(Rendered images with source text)
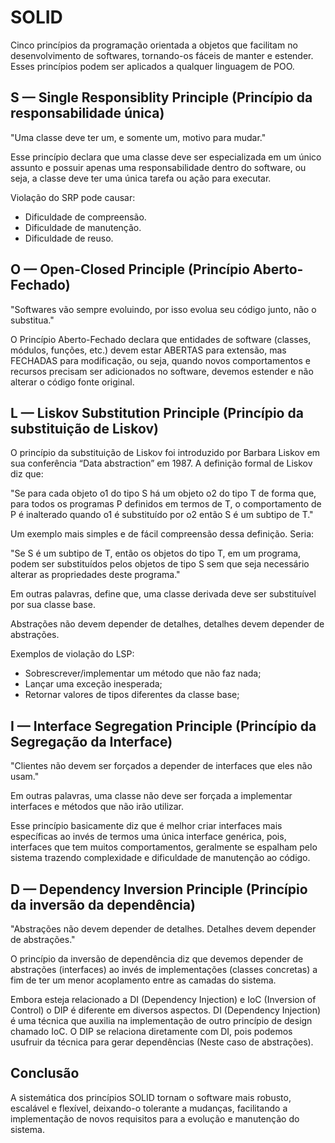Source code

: # SOLID
Cinco princípios da programação orientada a objetos que facilitam no desenvolvimento de softwares, 
tornando-os fáceis de manter e estender. Esses princípios podem ser aplicados a qualquer linguagem de POO.

## S — Single Responsiblity Principle (Princípio da responsabilidade única)
"Uma classe deve ter um, e somente um, motivo para mudar."

Esse princípio declara que uma classe deve ser especializada em um único assunto e possuir apenas uma responsabilidade dentro do software, 
ou seja, a classe deve ter uma única tarefa ou ação para executar.

Violação do SRP pode causar:
  - Dificuldade de compreensão.
  - Dificuldade de manutenção.
  - Dificuldade de reuso.

## O — Open-Closed Principle (Princípio Aberto-Fechado)
"Softwares vão sempre evoluindo, por isso evolua seu código junto, não o substitua."

O Princípio Aberto-Fechado declara que entidades de software (classes, módulos, funções, etc.) devem estar ABERTAS para extensão, mas FECHADAS para modificação, 
ou seja, quando novos comportamentos e recursos precisam ser adicionados no software, devemos estender e não alterar o código fonte original.

## L — Liskov Substitution Principle (Princípio da substituição de Liskov)
O princípio da substituição de Liskov foi introduzido por Barbara Liskov em sua conferência “Data abstraction” em 1987. A definição formal de Liskov diz que:

"Se para cada objeto o1 do tipo S há um objeto o2 do tipo T de forma que, para todos os programas P definidos em termos de T, 
o comportamento de P é inalterado quando o1 é substituído por o2 então S é um subtipo de T."

Um exemplo mais simples e de fácil compreensão dessa definição. Seria:

"Se S é um subtipo de T, então os objetos do tipo T, em um programa, 
podem ser substituídos pelos objetos de tipo S sem que seja necessário alterar as propriedades deste programa."

Em outras palavras, define que, uma classe derivada deve ser substituível por sua classe base.

Abstrações não devem depender de detalhes, detalhes devem depender de abstrações.

Exemplos de violação do LSP:
  - Sobrescrever/implementar um método que não faz nada;
  - Lançar uma exceção inesperada;
  - Retornar valores de tipos diferentes da classe base;

## I — Interface Segregation Principle (Princípio da Segregação da Interface)
"Clientes não devem ser forçados a depender de interfaces que eles não usam."

Em outras palavras, uma classe não deve ser forçada a implementar interfaces e métodos que não irão utilizar.

Esse princípio basicamente diz que é melhor criar interfaces mais específicas ao invés de termos uma única interface genérica, 
pois, interfaces que tem muitos comportamentos, geralmente se espalham pelo sistema trazendo complexidade e dificuldade de manutenção ao código.

## D — Dependency Inversion Principle (Princípio da inversão da dependência)
"Abstrações não devem depender de detalhes. Detalhes devem depender de abstrações."

O princípio da inversão de dependência diz que devemos depender de abstrações (interfaces) ao invés de implementações (classes concretas) 
a fim de ter um menor acoplamento entre as camadas do sistema.

Embora esteja relacionado a DI (Dependency Injection) e IoC (Inversion of Control) o DIP é diferente em diversos aspectos.
DI (Dependency Injection) é uma técnica que auxilia na implementação de outro princípio de design chamado IoC. 
O DIP se relaciona diretamente com DI, pois podemos usufruir da técnica para gerar dependências (Neste caso de abstrações).

## Conclusão
A sistemática dos princípios SOLID tornam o software mais robusto, escalável e flexível, deixando-o tolerante a mudanças, 
facilitando a implementação de novos requisitos para a evolução e manutenção do sistema.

▶ What you will do:
Your copy should match the records above exactly, apart from the pictures, which stay out.

▶ Answer for this exercise:
Source code

: # SOLID
Cinco princípios da programação orientada a objetos que facilitam no desenvolvimento de softwares, 
tornando-os fáceis de manter e estender. Esses princípios podem ser aplicados a qualquer linguagem de POO.

## S — Single Responsiblity Principle (Princípio da responsabilidade única)
"Uma classe deve ter um, e somente um, motivo para mudar."

Esse princípio declara que uma classe deve ser especializada em um único assunto e possuir apenas uma responsabilidade dentro do software, 
ou seja, a classe deve ter uma única tarefa ou ação para executar.

Violação do SRP pode causar:
  - Dificuldade de compreensão.
  - Dificuldade de manutenção.
  - Dificuldade de reuso.

## O — Open-Closed Principle (Princípio Aberto-Fechado)
"Softwares vão sempre evoluindo, por isso evolua seu código junto, não o substitua."

O Princípio Aberto-Fechado declara que entidades de software (classes, módulos, funções, etc.) devem estar ABERTAS para extensão, mas FECHADAS para modificação, 
ou seja, quando novos comportamentos e recursos precisam ser adicionados no software, devemos estender e não alterar o código fonte original.

## L — Liskov Substitution Principle (Princípio da substituição de Liskov)
O princípio da substituição de Liskov foi introduzido por Barbara Liskov em sua conferência “Data abstraction” em 1987. A definição formal de Liskov diz que:

"Se para cada objeto o1 do tipo S há um objeto o2 do tipo T de forma que, para todos os programas P definidos em termos de T, 
o comportamento de P é inalterado quando o1 é substituído por o2 então S é um subtipo de T."

Um exemplo mais simples e de fácil compreensão dessa definição. Seria:

"Se S é um subtipo de T, então os objetos do tipo T, em um programa, 
podem ser substituídos pelos objetos de tipo S sem que seja necessário alterar as propriedades deste programa."

Em outras palavras, define que, uma classe derivada deve ser substituível por sua classe base.

Abstrações não devem depender de detalhes, detalhes devem depender de abstrações.

Exemplos de violação do LSP:
  - Sobrescrever/implementar um método que não faz nada;
  - Lançar uma exceção inesperada;
  - Retornar valores de tipos diferentes da classe base;

## I — Interface Segregation Principle (Princípio da Segregação da Interface)
"Clientes não devem ser forçados a depender de interfaces que eles não usam."

Em outras palavras, uma classe não deve ser forçada a implementar interfaces e métodos que não irão utilizar.

Esse princípio basicamente diz que é melhor criar interfaces mais específicas ao invés de termos uma única interface genérica, 
pois, interfaces que tem muitos comportamentos, geralmente se espalham pelo sistema trazendo complexidade e dificuldade de manutenção ao código.

## D — Dependency Inversion Principle (Princípio da inversão da dependência)
"Abstrações não devem depender de detalhes. Detalhes devem depender de abstrações."

O princípio da inversão de dependência diz que devemos depender de abstrações (interfaces) ao invés de implementações (classes concretas) 
a fim de ter um menor acoplamento entre as camadas do sistema.

Embora esteja relacionado a DI (Dependency Injection) e IoC (Inversion of Control) o DIP é diferente em diversos aspectos.
DI (Dependency Injection) é uma técnica que auxilia na implementação de outro princípio de design chamado IoC. 
O DIP se relaciona diretamente com DI, pois podemos usufruir da técnica para gerar dependências (Neste caso de abstrações).

## Conclusão
A sistemática dos princípios SOLID tornam o software mais robusto, escalável e flexível, deixando-o tolerante a mudanças, 
facilitando a implementação de novos requisitos para a evolução e manutenção do sistema.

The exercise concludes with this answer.